Se bajó del taxi y caminamos hacia un par de rocas del otro lado, que tenían pinta de ser cómodas.

—¿Dónde está Lil…, la señorita Shan? —preguntó.

—Pregúntaselo al Silbo —sugerí.

El rubio no era tan bueno. Fue muy lento para sacar el arma. Yo le dejé hacer.

—¿Qué quiere decir? —preguntó.

No quería decir nada. Solo había intentado ver cómo le golpeaba el comentario. Me callé.

—¿La tiene el Silbo?

—No creo —admití, por mucha rabia que me diera—. Pero el asunto es que tendrá que esconderse bien para que no la cuelguen por los asesinatos que el Silbo le atribuye.

—¿Que no la cuelguen?

—Ajá. El ayudante que la espera en casa tiene una orden de detención… Por asesinato.

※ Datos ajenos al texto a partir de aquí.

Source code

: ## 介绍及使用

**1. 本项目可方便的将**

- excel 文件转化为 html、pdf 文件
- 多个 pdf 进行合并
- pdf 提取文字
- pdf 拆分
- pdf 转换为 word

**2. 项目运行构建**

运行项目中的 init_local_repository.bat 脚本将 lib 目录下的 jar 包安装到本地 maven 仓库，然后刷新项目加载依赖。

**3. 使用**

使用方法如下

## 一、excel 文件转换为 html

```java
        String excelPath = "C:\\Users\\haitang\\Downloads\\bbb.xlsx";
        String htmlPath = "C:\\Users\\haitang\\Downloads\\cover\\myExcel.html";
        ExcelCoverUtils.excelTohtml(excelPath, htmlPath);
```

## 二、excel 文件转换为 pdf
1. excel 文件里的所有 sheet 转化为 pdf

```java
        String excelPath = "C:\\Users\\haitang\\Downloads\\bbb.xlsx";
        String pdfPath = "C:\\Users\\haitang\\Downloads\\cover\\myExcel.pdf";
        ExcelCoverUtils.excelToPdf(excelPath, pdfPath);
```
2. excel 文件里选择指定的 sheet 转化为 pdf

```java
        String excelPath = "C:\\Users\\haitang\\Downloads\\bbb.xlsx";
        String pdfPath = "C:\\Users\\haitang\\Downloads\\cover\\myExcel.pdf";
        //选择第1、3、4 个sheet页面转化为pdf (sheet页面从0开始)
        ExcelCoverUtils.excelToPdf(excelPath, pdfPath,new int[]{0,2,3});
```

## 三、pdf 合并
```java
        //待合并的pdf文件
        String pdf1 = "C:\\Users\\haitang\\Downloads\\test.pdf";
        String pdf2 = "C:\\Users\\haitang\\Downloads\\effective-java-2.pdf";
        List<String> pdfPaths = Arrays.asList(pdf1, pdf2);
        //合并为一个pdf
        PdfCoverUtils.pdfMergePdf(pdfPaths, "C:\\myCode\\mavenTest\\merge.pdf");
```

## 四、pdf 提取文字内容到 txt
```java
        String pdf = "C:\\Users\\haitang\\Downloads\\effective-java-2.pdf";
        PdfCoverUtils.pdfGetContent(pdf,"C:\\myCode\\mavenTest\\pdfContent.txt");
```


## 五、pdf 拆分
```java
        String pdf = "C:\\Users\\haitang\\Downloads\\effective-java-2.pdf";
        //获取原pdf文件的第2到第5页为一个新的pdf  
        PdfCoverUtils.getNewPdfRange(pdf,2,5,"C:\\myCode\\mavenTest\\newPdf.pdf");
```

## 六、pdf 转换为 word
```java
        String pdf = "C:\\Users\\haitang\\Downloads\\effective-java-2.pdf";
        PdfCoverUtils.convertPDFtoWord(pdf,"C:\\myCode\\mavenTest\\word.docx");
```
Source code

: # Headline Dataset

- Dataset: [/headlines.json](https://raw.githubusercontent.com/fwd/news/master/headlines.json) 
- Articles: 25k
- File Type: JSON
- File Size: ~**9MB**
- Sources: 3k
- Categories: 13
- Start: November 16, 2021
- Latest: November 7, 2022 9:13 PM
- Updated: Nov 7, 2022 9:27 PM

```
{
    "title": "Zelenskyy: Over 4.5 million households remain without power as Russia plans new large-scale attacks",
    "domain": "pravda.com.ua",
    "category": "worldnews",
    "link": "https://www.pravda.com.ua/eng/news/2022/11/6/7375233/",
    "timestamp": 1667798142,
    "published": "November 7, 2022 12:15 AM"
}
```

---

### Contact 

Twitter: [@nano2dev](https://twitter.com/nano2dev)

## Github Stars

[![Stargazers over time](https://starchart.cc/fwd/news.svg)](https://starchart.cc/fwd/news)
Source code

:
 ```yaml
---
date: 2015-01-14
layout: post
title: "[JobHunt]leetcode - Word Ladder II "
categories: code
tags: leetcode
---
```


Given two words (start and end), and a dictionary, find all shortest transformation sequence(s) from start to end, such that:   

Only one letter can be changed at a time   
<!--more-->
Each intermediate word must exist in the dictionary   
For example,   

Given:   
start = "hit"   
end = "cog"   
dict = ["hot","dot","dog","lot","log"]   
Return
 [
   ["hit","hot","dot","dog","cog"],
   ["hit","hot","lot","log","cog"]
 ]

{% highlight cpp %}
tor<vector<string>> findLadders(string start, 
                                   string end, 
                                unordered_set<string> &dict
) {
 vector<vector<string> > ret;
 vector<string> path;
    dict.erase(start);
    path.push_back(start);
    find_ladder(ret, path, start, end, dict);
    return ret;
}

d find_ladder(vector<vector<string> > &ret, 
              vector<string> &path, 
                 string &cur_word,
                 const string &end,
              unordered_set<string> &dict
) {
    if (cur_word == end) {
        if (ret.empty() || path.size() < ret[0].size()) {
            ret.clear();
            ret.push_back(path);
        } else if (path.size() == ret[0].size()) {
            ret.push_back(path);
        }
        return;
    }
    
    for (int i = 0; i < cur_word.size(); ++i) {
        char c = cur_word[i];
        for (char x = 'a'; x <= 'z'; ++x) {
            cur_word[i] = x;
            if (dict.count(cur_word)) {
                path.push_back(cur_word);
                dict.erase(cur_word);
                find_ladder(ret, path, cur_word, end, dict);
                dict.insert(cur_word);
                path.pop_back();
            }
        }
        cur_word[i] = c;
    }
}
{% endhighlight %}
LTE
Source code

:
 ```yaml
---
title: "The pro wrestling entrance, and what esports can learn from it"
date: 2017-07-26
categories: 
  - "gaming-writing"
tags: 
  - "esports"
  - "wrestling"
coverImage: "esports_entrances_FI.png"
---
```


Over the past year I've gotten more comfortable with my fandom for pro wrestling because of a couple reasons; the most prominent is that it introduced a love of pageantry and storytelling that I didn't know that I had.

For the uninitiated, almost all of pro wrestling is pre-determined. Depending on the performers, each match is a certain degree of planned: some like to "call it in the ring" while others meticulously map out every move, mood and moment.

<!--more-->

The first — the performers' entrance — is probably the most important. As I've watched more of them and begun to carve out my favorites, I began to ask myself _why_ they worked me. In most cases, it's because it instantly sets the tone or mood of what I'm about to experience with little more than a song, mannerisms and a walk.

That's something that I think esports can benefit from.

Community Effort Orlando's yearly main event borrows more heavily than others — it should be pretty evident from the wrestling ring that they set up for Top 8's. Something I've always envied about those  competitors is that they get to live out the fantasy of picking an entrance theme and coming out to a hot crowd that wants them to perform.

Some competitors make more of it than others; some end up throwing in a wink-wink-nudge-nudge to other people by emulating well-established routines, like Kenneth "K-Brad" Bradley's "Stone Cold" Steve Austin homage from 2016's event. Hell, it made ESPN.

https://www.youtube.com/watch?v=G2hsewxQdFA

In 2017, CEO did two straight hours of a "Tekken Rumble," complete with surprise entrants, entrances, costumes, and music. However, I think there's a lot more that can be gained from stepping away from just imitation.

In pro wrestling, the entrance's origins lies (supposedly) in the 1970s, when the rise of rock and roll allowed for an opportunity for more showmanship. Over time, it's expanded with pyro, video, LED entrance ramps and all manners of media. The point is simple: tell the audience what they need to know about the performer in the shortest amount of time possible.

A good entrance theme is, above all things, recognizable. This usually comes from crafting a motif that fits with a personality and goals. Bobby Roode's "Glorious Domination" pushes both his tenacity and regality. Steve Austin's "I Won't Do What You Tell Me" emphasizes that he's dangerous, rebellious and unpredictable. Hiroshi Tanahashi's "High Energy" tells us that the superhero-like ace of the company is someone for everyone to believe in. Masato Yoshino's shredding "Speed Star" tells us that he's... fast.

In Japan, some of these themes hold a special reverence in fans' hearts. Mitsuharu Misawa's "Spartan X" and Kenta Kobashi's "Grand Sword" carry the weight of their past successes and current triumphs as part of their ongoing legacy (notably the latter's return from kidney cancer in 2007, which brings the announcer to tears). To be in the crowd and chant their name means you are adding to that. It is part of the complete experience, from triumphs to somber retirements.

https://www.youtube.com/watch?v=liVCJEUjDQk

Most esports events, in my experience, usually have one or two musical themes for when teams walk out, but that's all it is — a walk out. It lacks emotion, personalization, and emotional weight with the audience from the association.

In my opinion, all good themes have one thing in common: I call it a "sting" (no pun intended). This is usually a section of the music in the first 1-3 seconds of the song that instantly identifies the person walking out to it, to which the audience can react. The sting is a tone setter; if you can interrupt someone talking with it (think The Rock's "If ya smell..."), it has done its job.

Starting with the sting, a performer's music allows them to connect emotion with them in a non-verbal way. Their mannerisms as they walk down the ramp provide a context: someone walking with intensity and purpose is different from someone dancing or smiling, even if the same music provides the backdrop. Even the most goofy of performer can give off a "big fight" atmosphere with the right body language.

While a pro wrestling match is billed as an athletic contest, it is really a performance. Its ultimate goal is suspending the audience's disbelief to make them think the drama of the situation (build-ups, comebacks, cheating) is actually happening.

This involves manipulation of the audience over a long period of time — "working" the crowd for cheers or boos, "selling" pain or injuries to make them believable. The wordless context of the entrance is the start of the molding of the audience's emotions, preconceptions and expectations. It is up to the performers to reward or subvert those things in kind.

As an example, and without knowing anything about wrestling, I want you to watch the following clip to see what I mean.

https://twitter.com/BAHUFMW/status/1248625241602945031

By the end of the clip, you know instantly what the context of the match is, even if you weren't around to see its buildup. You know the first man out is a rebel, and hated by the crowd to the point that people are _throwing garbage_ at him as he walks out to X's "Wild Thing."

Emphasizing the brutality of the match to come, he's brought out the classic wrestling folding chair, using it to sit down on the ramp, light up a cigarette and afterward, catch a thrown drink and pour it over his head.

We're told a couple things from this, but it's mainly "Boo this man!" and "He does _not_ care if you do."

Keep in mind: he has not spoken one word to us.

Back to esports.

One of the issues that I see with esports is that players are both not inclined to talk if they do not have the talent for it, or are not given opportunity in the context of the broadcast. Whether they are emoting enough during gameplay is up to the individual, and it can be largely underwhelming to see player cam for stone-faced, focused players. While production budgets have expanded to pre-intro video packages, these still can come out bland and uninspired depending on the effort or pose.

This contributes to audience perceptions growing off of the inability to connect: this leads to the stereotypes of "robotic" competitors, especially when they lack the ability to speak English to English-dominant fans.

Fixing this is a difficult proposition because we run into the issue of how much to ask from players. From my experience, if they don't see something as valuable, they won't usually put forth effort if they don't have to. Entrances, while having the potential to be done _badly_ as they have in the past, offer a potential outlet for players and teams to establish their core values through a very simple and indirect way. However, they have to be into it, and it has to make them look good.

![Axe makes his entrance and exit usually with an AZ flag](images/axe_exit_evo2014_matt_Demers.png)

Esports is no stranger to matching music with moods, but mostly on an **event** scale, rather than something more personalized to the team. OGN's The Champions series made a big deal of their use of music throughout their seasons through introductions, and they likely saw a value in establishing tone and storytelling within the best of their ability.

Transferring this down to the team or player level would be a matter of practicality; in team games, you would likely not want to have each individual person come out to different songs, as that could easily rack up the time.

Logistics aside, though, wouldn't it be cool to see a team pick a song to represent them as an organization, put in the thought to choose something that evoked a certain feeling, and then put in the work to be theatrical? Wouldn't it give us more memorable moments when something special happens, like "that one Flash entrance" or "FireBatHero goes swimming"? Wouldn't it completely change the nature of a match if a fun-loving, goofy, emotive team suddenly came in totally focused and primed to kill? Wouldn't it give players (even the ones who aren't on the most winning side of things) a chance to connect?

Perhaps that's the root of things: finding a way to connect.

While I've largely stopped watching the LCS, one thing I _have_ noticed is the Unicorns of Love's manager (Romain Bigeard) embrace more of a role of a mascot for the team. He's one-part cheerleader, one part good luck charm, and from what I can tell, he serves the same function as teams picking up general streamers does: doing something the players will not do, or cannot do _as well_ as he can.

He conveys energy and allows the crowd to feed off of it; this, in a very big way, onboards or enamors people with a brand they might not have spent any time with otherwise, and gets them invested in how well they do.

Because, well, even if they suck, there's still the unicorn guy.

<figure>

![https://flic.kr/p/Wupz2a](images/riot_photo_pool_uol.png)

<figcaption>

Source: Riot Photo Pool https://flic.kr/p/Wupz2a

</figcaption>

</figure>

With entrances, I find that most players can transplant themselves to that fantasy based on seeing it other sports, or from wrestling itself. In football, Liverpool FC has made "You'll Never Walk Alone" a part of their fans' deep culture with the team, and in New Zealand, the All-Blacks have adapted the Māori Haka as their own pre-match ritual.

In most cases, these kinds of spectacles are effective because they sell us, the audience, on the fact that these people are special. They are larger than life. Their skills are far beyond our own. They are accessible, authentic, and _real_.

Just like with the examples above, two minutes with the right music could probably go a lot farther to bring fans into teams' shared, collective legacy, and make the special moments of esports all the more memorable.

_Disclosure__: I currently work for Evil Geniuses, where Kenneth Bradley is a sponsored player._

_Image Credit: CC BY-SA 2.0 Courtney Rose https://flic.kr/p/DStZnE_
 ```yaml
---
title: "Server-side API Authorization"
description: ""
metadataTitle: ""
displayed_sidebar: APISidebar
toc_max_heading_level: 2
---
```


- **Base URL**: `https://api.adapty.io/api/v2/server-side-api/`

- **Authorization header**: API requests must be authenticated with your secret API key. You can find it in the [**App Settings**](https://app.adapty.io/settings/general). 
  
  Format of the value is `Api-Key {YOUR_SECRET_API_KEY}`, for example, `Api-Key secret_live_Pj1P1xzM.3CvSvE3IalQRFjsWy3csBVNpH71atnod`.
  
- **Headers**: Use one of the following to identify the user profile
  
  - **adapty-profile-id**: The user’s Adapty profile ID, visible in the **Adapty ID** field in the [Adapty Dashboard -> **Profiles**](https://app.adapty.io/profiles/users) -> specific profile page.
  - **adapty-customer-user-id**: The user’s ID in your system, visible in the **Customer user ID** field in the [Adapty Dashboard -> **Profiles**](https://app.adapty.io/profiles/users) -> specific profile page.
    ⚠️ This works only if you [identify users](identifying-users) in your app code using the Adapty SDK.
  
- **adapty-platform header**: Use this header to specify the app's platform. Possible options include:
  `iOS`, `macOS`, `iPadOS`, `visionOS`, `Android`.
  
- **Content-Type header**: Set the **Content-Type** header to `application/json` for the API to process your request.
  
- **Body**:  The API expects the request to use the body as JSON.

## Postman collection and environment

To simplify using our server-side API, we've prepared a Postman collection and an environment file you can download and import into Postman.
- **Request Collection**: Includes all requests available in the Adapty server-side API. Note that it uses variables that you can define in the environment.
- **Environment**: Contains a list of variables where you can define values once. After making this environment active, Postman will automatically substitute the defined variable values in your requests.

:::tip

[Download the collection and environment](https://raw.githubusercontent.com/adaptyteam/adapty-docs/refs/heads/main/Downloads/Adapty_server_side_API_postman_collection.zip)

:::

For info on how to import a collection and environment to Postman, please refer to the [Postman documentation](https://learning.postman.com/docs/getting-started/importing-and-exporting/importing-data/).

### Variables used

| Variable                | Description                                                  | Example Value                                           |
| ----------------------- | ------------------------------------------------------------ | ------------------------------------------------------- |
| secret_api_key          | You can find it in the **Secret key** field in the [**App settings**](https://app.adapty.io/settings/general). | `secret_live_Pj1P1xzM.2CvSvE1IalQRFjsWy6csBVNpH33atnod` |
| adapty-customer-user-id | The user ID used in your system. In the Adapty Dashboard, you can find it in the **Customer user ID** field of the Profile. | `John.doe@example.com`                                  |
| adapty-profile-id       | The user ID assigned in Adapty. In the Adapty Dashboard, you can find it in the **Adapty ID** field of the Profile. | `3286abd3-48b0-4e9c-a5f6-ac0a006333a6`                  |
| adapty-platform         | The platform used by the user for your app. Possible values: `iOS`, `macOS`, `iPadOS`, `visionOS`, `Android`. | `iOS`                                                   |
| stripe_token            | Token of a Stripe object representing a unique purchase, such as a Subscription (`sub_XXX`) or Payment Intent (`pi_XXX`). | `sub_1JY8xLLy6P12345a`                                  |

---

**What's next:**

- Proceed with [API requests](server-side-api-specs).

Guardó el arma y emitió un borboteo con la garganta.

—¡Voy para allá! ¡Les contaré todo lo que sé!

Arrancó hacia su taxi.

—¡Espera! —lo llamé—. Quizá sea mejor que me cuentes lo que sabes primero. Ya sabes que trabajo para ella.

Dio media vuelta y regresó.

—Claro, tiene razón. Usted sabrá qué hacer.

—Bueno, ¿qué es lo que sabes, en verdad? Suponiendo que sepas algo…

—Lo sé todo —gritó—. Sobre las muertes y el alcohol y…

—Tranquilo, tranquilo. No sirve de nada malgastar todo ese conocimiento en el taxista.

Se calmó y empecé a taladrarlo. Me costó casi una hora entera sacárselo todo.